§ **TASK STATEMENT**: Report each line of the records where "ApiHealthCheck" occurs.

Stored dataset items
- Opening Delimiter -

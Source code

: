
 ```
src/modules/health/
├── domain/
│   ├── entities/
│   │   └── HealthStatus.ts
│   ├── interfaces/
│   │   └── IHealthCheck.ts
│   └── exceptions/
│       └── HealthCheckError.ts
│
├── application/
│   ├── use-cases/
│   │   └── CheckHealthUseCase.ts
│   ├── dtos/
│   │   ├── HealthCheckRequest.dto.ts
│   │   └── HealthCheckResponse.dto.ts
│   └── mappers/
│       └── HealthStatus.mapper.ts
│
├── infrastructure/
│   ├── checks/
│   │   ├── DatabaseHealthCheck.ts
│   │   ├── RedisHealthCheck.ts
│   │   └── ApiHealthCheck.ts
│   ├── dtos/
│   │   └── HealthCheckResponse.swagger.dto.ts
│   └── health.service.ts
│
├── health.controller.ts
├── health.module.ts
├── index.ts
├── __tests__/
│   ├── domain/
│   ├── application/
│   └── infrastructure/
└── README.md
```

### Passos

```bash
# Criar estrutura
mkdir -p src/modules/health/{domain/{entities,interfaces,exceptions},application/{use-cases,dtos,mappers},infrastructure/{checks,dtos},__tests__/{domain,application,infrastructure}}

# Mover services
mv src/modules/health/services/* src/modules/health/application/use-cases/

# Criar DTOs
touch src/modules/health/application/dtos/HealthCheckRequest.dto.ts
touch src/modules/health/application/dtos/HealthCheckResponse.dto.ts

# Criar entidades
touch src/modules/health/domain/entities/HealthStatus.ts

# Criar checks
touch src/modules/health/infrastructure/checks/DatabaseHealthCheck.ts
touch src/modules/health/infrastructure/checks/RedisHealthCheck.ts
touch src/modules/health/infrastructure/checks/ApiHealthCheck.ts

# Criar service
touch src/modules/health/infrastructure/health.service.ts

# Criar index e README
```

- Closing Delimiter -

§ **THE ANSWER**:
│   │   └── ApiHealthCheck.ts
touch src/modules/health/infrastructure/checks/ApiHealthCheck.ts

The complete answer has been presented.